Given the standard bivariate normal density with correlation coefficient $\rho$ for $X$ and $Y$:
$$f_{X,Y}(x,y)=\frac{1}{2\pi\sqrt{1-\rho^2}}e^{-(x^2-2\rho xy+y^2)/2(1-\rho^2)}$$
Is there a way to work backwards and show that $X$ and $Y$ are standard normal density without the assumption of independence?
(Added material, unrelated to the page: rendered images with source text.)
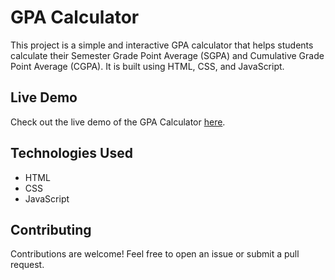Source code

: # GPA Calculator

This project is a simple and interactive GPA calculator that helps students calculate their Semester Grade Point Average (SGPA) and Cumulative Grade Point Average (CGPA). It is built using HTML, CSS, and JavaScript.

## Live Demo
Check out the live demo of the GPA Calculator [here](https://pruthvikp.github.io/GPA_CALCULATOR/).

## Technologies Used
- HTML
- CSS
- JavaScript

## Contributing
Contributions are welcome! Feel free to open an issue or submit a pull request.
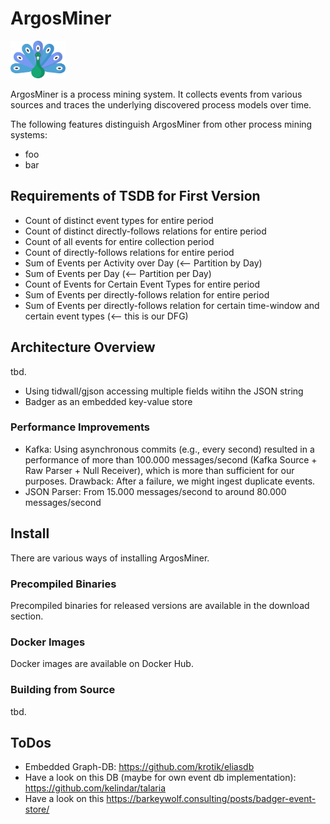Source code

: # ArgosMiner

<img src="assets/logo.svg" height="60px" />

ArgosMiner is a process mining system. It collects events from various sources and traces the underlying discovered process models over time. 

The following features distinguish ArgosMiner from other process mining systems:
- foo
- bar

## Requirements of TSDB for First Version
- Count of distinct event types for entire period
- Count of distinct directly-follows relations for entire period 
- Count of all events for entire collection period
- Count of directly-follows relations for entire period
- Sum of Events per Activity over Day (<-- Partition by Day) 
- Sum of Events per Day (<-- Partition per Day)
- Count of Events for Certain Event Types for entire period
- Sum of Events per directly-follows relation for entire period
- Sum of Events per directly-follows relation for certain time-window and certain event types (<-- this is our DFG)

## Architecture Overview
tbd.
- Using tidwall/gjson accessing multiple fields witihn the JSON string
- Badger as an embedded key-value store

### Performance Improvements
- Kafka: Using asynchronous commits (e.g., every second) resulted in a performance of more than 100.000 messages/second (Kafka Source + Raw Parser + Null Receiver), which is more than sufficient for our purposes. Drawback: After a failure, we might ingest duplicate events.
- JSON Parser: From 15.000 messages/second to around 80.000 messages/second

## Install
There are various ways of installing ArgosMiner.

### Precompiled Binaries
Precompiled binaries for released versions are available in the download section.

### Docker Images
Docker images are available on Docker Hub.

### Building from Source
tbd.

## ToDos
- Embedded Graph-DB: https://github.com/krotik/eliasdb
- Have a look on this DB (maybe for own event db implementation): https://github.com/kelindar/talaria
- Have a look on this https://barkeywolf.consulting/posts/badger-event-store/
Integrate out one of the variables.
$$f_X(x) = \int \frac{1}{2\pi \sqrt{1-\rho^2}}\exp\left(-\frac{x^2-2\rho xy+y^2}{2(1-\rho^2)}\right)\,dy$$ $$ = \frac{1}{2\pi \sqrt{1-\rho^2}}\exp\left(-\frac{x^2(1-\rho^2)}{2(1-\rho^2)}\right)\int \exp\left(-\frac{\rho^2x^2-2\rho xy+y^2}{2(1-\rho^2)}\right)\,dy$$ Notice that I've pulled out a piece of the exponential that doesn't depend on $y$ in order to get the numerator inside the integral to have $\rho^2x^2$ in it. $$ = \frac{1}{2\pi \sqrt{1-\rho^2}}\exp\left(-x^2/2\right)\int \exp\left(-\frac{(y-\rho x)^2}{2(1-\rho^2)}\right)\,dy$$ Letting $u=\frac{y-\rho x}{\sqrt{1-\rho^2}}$, we have $dx = \sqrt{1-\rho^2}\,du$, and $$ = \frac{1}{2\pi \sqrt{1-\rho^2}}\exp\left(-x^2/2\right)\int \exp\left(-u^2/2\right)\sqrt{1-\rho^2}\,du$$ $$ = \frac{1}{2\pi }\exp\left(-x^2/2\right)\sqrt{2\pi} = \frac{e^{-x^2/2}}{\sqrt{2\pi}}.$$
Thus $X\sim \mathcal{N}(0,1)$, as desired.